Ce contraste entre « bien » et « mal » en appelle un autre : parallèlement, le film oppose les personnages positifs structurés par ces valeurs (Roy, Iris, l’entraîneur Pop) et les personnages maléfiques (Harriett Bird, Memo Paris, Max le journaliste, le parieur et le juge) qui se mettent en travers des premiers pour mieux les abuser et profiter d’eux. Mais la force de l’idéal de ceux-ci anéantit les sombres projets de ceux-là.
Ce sont ces valeurs « sacrées » qui vont inspirer Roy Hobbes dans sa volonté de réussir son retour au sport de haut niveau quinze années plus tard. Le film multiplie alors les signes « magiques » qui se répondent les uns aux autres : batte de Roy Hobbes sculptée dans l’arbre centenaire de la ferme sous lequel a péri son père ; coup extraordinaire qu’il réussit un soir d’orage et qui rappelle cet arbre centenaire brûlé par la foudre la nuit même de la mort de son père.

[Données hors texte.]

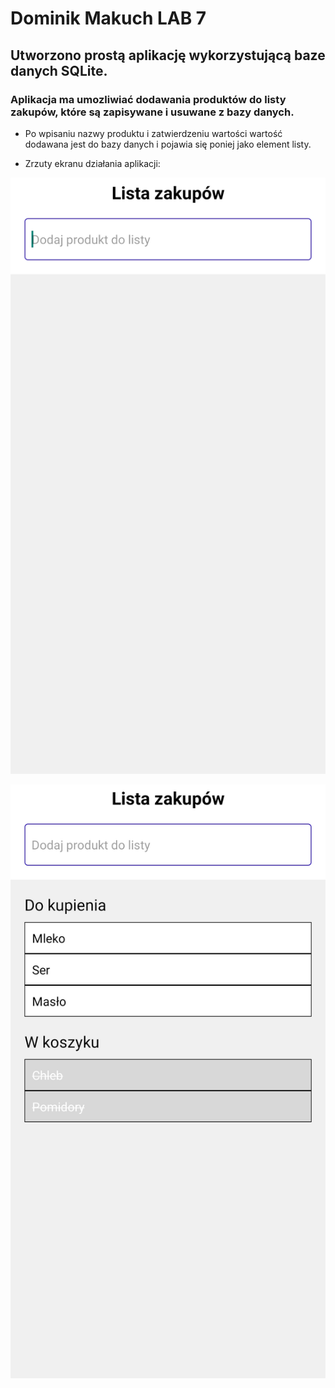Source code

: # Dominik Makuch LAB 7

## Utworzono prostą aplikację wykorzystującą baze danych SQLite.

### Aplikacja ma umozliwiać dodawania produktów do listy zakupów, które są zapisywane i usuwane z bazy danych.

* Po wpisaniu nazwy produktu i zatwierdzeniu wartości wartość dodawana jest do bazy danych i pojawia się poniej jako element listy.

* Zrzuty ekranu działania aplikacji:

![.](screenshots/lista1.jpg)

![.](screenshots/lista2.jpg)
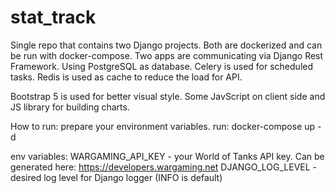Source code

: # stat_track

Single repo that contains two Django projects. Both are dockerized and can be run with docker-compose. Two apps are communicating via Django Rest Framework. Using PostgreSQL as database. Celery is used for scheduled tasks. Redis is used as cache to reduce the load for API.

Bootstrap 5 is used for better visual style. Some JavScript on client side and JS library for building charts.

How to run:
prepare your environment variables.
run:
docker-compose up -d

env variables:
WARGAMING_API_KEY - your World of Tanks API key. Can be generated here: https://developers.wargaming.net
DJANGO_LOG_LEVEL - desired log level for Django logger (INFO is default)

Cette symbolique des correspondances se vérifie aussi lorsque, au cours d’une rencontre, la balle va fracasser l’horloge du stade suggérant ainsi, en une riche métaphore visuelle, que le temps perdu peut, d’une certaine façon, se rattraper, et qu'il est toujours possible d'avoir une seconde chance dans la vie pour peu qu'on le veuille, que l'on fasse les bons choix et, sans doute, les bonnes rencontres. On rappellera que les quinze années d'errance de Roy Hobbes sont la conséquence de la disparition de son premier entraîneur après son départ pour la ville de Chicago, et que son retour au premier plan sportif le mène, de nouveau, dans une impasse. Jusqu'à ce que réapparaisse dans sa vie Iris. Et la séquence de la balle qui fait exploser l'horloge prélude, précisément, au retour d’une personne, Iris (Glenn Close), qui fait partie de l’ enfance même de Roy. Sa présence au stade - ignorée de lui, même s'il la pressent - suffit à lui rendre tout son talent.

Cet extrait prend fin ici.